##### RECORDS SHOWN
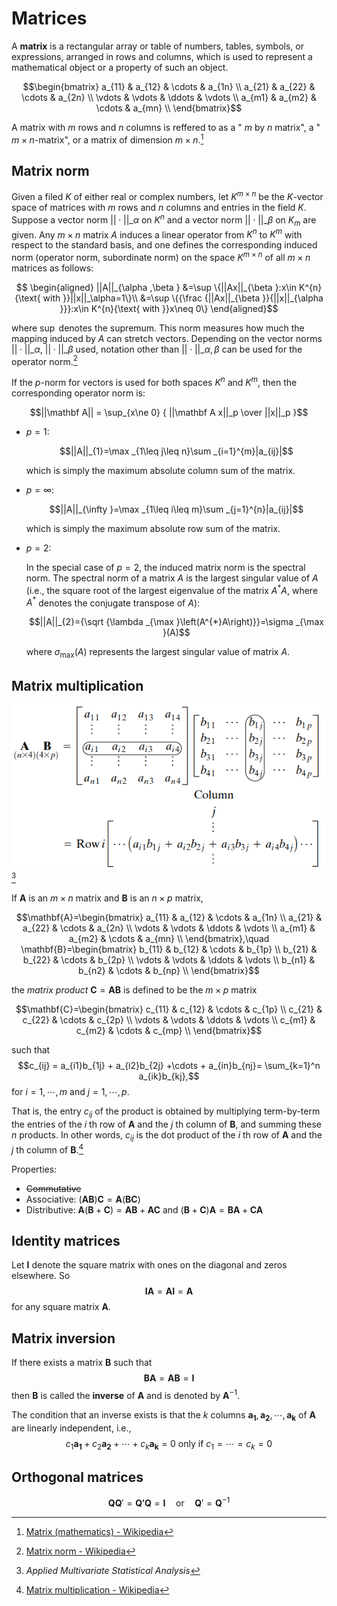 # Matrices
A **matrix** is a rectangular array or table of numbers, tables, symbols, or expressions, arranged in rows and columns, which is used to represent a mathematical object or a property of such an object.

$$\begin{bmatrix}
a_{11} & a_{12} & \cdots & a_{1n} \\
a_{21} & a_{22} & \cdots & a_{2n} \\
\vdots & \vdots & \ddots & \vdots \\
a_{m1} & a_{m2} & \cdots & a_{mn} \\
\end{bmatrix}$$

A matrix with $m$ rows and $n$ columns is reffered to as a " $m$ by $n$ matrix", a " $m\times n$-matrix", or a matrix of dimension $m\times n$.[^matrix-wiki]

[^matrix-wiki]: [Matrix (mathematics) - Wikipedia](https://en.wikipedia.org/wiki/Matrix_(mathematics))

## Matrix norm
Given a filed $K$ of either real or complex numbers, let $K^{m\times n}$ be the $K$-vector space of matrices with $m$ rows and $n$ columns and entries in the field $K$. Suppose a vector norm $||\cdot||\_\alpha$ on $K^n$ and a vector norm $||\cdot||\_\beta$ on $K_m$ are given. Any $m\times n$ matrix $A$ induces a linear operator from $K^n$ to $K^m$ with respect to the standard basis, and one defines the corresponding induced norm (operator norm, subordinate norm) on the space $K^{m\times n}$ of all $m\times n$ matrices as follows:

$$
\begin{aligned}
||A||_{\alpha ,\beta }
&=\sup \{||Ax||_{\beta }:x\in K^{n}{\text{ with }}||x||_\alpha=1\}\\
&=\sup \{{\frac {||Ax||_{\beta }}{||x||_{\alpha }}}:x\in K^{n}{\text{ with }}x\neq 0\}
\end{aligned}$$

where $\sup$ denotes the supremum. This norm measures how much the mapping induced by $A$ can stretch vectors. Depending on the vector norms $||\cdot||\_{\alpha}$, $||\cdot||\_{\beta}$ used, notation other than $||\cdot ||\_{\alpha ,\beta}$ can be used for the operator norm.[^norm-wiki]

If the $p$-norm for vectors is used for both spaces $K^n$ and $K^m$, then the corresponding operator norm is:

$$||\mathbf A|| = \sup_{x\ne 0} { ||\mathbf A x||_p \over ||x||_p }$$

- $p=1$:
  
  $$||A||_{1}=\max _{1\leq j\leq n}\sum _{i=1}^{m}|a_{ij}|$$

  which is simply the maximum absolute column sum of the matrix.
- $p=\infty$:

  $$||A||_{\infty }=\max _{1\leq i\leq m}\sum _{j=1}^{n}|a_{ij}|$$
  
  which is simply the maximum absolute row sum of the matrix.
- $p=2$:

  In the special case of $p=2$, the induced matrix norm is the spectral norm. The spectral norm of a matrix $A$ is the largest singular value of $A$ (i.e., the square root of the largest eigenvalue of the matrix $A^* A$, where $A^*$ denotes the conjugate transpose of $A$):

  $$||A||_{2}={\sqrt {\lambda _{\max }\left(A^{*}A\right)}}=\sigma _{\max }(A)$$

  where $\sigma _{\max }(A)$ represents the largest singular value of matrix $A$.

## Matrix multiplication
![](images/Matrix-Multiplication.png)[^applied-multi-stat]

If $\mathbf{A}$ is an $m\times n$ matrix and $\mathbf{B}$ is an $n\times p$ matrix,

$$\mathbf{A}=\begin{bmatrix}
 a_{11} & a_{12} & \cdots & a_{1n} \\
 a_{21} & a_{22} & \cdots & a_{2n} \\
\vdots & \vdots & \ddots & \vdots \\
 a_{m1} & a_{m2} & \cdots & a_{mn} \\
\end{bmatrix},\quad
\mathbf{B}=\begin{bmatrix}
 b_{11} & b_{12} & \cdots & b_{1p} \\
 b_{21} & b_{22} & \cdots & b_{2p} \\
\vdots & \vdots & \ddots & \vdots \\
 b_{n1} & b_{n2} & \cdots & b_{np} \\
\end{bmatrix}$$

the *matrix product* $\mathbf{C}=\mathbf{A}\mathbf{B}$ is defined to be the $m\times p$ matrix

$$\mathbf{C}=\begin{bmatrix}
 c_{11} & c_{12} & \cdots & c_{1p} \\
 c_{21} & c_{22} & \cdots & c_{2p} \\
\vdots & \vdots & \ddots & \vdots \\
 c_{m1} & c_{m2} & \cdots & c_{mp} \\
\end{bmatrix}$$

such that
$$c_{ij} = a_{i1}b_{1j} + a_{i2}b_{2j} +\cdots + a_{in}b_{nj}= \sum_{k=1}^n a_{ik}b_{kj},$$
for $i=1,\cdots,m$ and $j=1,\cdots,p$.

That is, the entry $c_{ij}$ of the product is obtained by multiplying term-by-term the entries of the $i$ th row of $\mathbf{A}$ and the $j$ th column of $\mathbf{B}$, and summing these $n$ products. In other words, $c_{ij}$ is the dot product of the $i$ th row of $\mathbf{A}$ and the $j$ th column of $\mathbf{B}$.[^mul-wiki]

Properties:
- ~~Commutative~~
- Associative: $(\mathbf{A}\mathbf{B})\mathbf{C}=\mathbf{A}(\mathbf{B}\mathbf{C})$
- Distributive: $\mathbf{A}(\mathbf{B}+\mathbf{C})=\mathbf{A}\mathbf{B}+\mathbf{A}\mathbf{C}$ and $(\mathbf{B}+\mathbf{C})\mathbf{A}=\mathbf{B}\mathbf{A}+\mathbf{C}\mathbf{A}$

[^mul-wiki]: [Matrix multiplication - Wikipedia](https://en.wikipedia.org/wiki/Matrix_multiplication)
[^applied-multi-stat]: *Applied Multivariate Statistical Analysis*

## Identity matrices
Let $\mathbf{I}$ denote the square matrix with ones on the diagonal and zeros elsewhere. So
$$\mathbf{I}\mathbf{A}=\mathbf{A}\mathbf{I}=\mathbf{A}$$
for any square matrix $\mathbf{A}$.

## Matrix inversion
If there exists a matrix $\mathbf{B}$ such that
$$\mathbf{B}\mathbf{A}=\mathbf{A}\mathbf{B}=\mathbf{I}$$
then $\mathbf{B}$ is called the **inverse** of $\mathbf{A}$ and is denoted by $\mathbf{A}^{-1}$.

The condition that an inverse exists is that the $k$ columns $\mathbf{a_1},\mathbf{a_2},\cdots,\mathbf{a_k}$ of $\mathbf{A}$ are linearly independent, i.e.,
$$c_1\mathbf{a_1}+c_2\mathbf{a_2}+\cdots+c_k\mathbf{a_k}=0 \text{ only if }c_1=\cdots=c_k=0$$

## Orthogonal matrices
$$\mathbf{Q}\mathbf{Q}'=\mathbf{Q'}\mathbf{Q}=\mathbf{I}
\quad\text{or}\quad
\mathbf{Q}'=\mathbf{Q}^{-1}$$

[^norm-wiki]: [Matrix norm - Wikipedia](https://en.wikipedia.org/wiki/Matrix_norm)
##########
WORK INSTRUCTION:
Scan the lines above for "the *matrix product*" and for "for $i=1,\cdots,m$ and $j=1,\cdots,p$.". Repeat exactly the line holding each of them and every line in between.

SOLUTION BELOW:
the *matrix product* $\mathbf{C}=\mathbf{A}\mathbf{B}$ is defined to be the $m\times p$ matrix

$$\mathbf{C}=\begin{bmatrix}
 c_{11} & c_{12} & \cdots & c_{1p} \\
 c_{21} & c_{22} & \cdots & c_{2p} \\
\vdots & \vdots & \ddots & \vdots \\
 c_{m1} & c_{m2} & \cdots & c_{mp} \\
\end{bmatrix}$$

such that
$$c_{ij} = a_{i1}b_{1j} + a_{i2}b_{2j} +\cdots + a_{in}b_{nj}= \sum_{k=1}^n a_{ik}b_{kj},$$
for $i=1,\cdots,m$ and $j=1,\cdots,p$.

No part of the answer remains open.